On Friday, California Governor Jerry Brown declared a statewide drought emergency, as rainfall in the state is getting critically, historically low. How low, you ask? Well, in 2013, there was less rainfall in the state than in any year since 1849, aka when they started keeping records. In other words, the last time the state has been this dry was before the outbreak of the Civil War. In the northern sierra, snowpack has been only eight percent of what it normally is this time of year. That’s a big problem, because after it melts, snow on the sierras comprises the biggest and most reliable water supply for California.
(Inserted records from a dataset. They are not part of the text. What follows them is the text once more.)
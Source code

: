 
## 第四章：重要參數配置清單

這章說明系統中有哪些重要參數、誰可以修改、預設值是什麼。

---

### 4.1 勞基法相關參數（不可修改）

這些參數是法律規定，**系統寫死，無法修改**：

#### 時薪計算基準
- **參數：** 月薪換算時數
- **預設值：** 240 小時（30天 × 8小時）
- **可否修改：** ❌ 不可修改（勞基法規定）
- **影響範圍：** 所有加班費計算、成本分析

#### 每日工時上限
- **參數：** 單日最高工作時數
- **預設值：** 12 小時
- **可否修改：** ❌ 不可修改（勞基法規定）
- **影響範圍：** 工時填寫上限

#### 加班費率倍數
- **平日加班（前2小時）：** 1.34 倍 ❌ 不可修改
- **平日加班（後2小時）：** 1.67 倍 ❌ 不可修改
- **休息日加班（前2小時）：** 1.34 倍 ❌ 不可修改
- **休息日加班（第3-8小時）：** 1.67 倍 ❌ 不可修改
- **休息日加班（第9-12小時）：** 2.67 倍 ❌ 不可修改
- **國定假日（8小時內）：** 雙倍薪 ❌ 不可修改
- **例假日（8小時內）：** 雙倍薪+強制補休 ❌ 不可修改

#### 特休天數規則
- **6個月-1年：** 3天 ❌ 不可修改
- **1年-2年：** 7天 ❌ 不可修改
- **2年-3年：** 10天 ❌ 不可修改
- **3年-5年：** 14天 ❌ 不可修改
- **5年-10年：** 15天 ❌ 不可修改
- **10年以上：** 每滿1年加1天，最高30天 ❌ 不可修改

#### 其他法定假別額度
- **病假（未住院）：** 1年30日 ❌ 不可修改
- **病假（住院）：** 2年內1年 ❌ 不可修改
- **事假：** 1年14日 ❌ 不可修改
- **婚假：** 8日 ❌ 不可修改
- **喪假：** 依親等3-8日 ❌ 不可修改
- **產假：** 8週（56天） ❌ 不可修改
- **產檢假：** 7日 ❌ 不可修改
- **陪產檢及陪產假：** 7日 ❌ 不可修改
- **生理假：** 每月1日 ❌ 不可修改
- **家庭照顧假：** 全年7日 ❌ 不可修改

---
Gulp.
"All I can report to you is it's not raining today and it's not likely to rain for several weeks," Brown said at a press conference in San Francisco. “We are in an unprecedented, very serious situation.”
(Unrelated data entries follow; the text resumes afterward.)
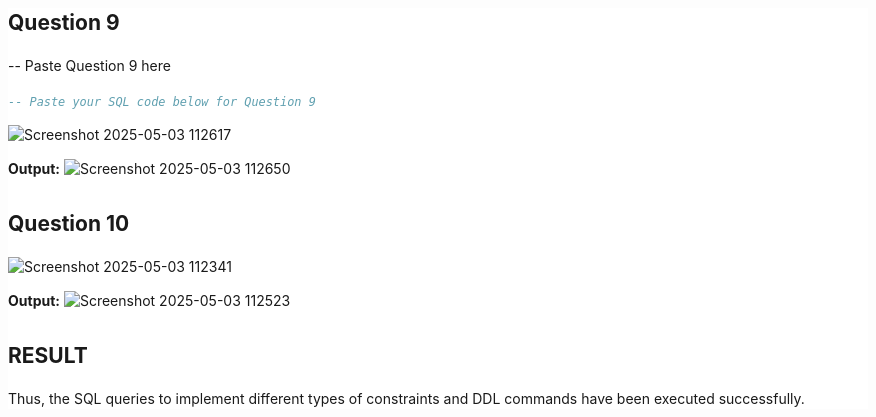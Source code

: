 
**Question 9**
---
-- Paste Question 9 here

```sql
-- Paste your SQL code below for Question 9
```
![Screenshot 2025-05-03 112617](https://github.com/user-attachments/assets/b818adb5-932d-4f63-a1eb-091934485809)


**Output:**
![Screenshot 2025-05-03 112650](https://github.com/user-attachments/assets/f6610ea1-7ffa-4452-a191-5649880d7de8)



**Question 10**
---
![Screenshot 2025-05-03 112341](https://github.com/user-attachments/assets/8ef26b70-7606-4855-9b53-0fcd0bcef256)


**Output:**
![Screenshot 2025-05-03 112523](https://github.com/user-attachments/assets/e3f585fd-fbe5-4116-9564-8d43d51b82ba)





## RESULT
Thus, the SQL queries to implement different types of constraints and DDL commands have been executed successfully.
Brown’s declaration consisted of twenty specific directives to state agencies. The Department of Forestry and Fire Protection will hire additional seasonal firefighters to combat the heightened risk of fire, the Department of Water Resources will initiate a statewide water reduction campaign in an attempt to reduce Californians’ water usage by 20 percent, and all state officials will expedite approval of voluntary water sales and transfers within the state. In addition, state agencies won’t be allowed to launch new or non-essential landscaping projects around public buildings or highways, and all agencies were ordered to reduce their own water usage (duh).
To Brown, this situation may seem a bit familiar. In 1977, during his first term as California Governor, the state also experienced a record drought. When asked Friday if that experience might come in handy now, Brown quipped, "I don’t know that I kept my notebook from 1977." (Yuck yuck yuck.)
Here in California, a lot of us have been reading about the polar vortex with smug satisfaction. We’ve been relieved that, while the East Coast is getting pummeled with a freeze of apocalyptic proportions, the weather here has been abnormally beautiful and temperate, with clear skies and temperatures in the mid-70s. But we need to get over ourselves right here and now, because California is experiencing weather disaster of its own, one with the potential to be much worse than anything that’s happening on the east coast.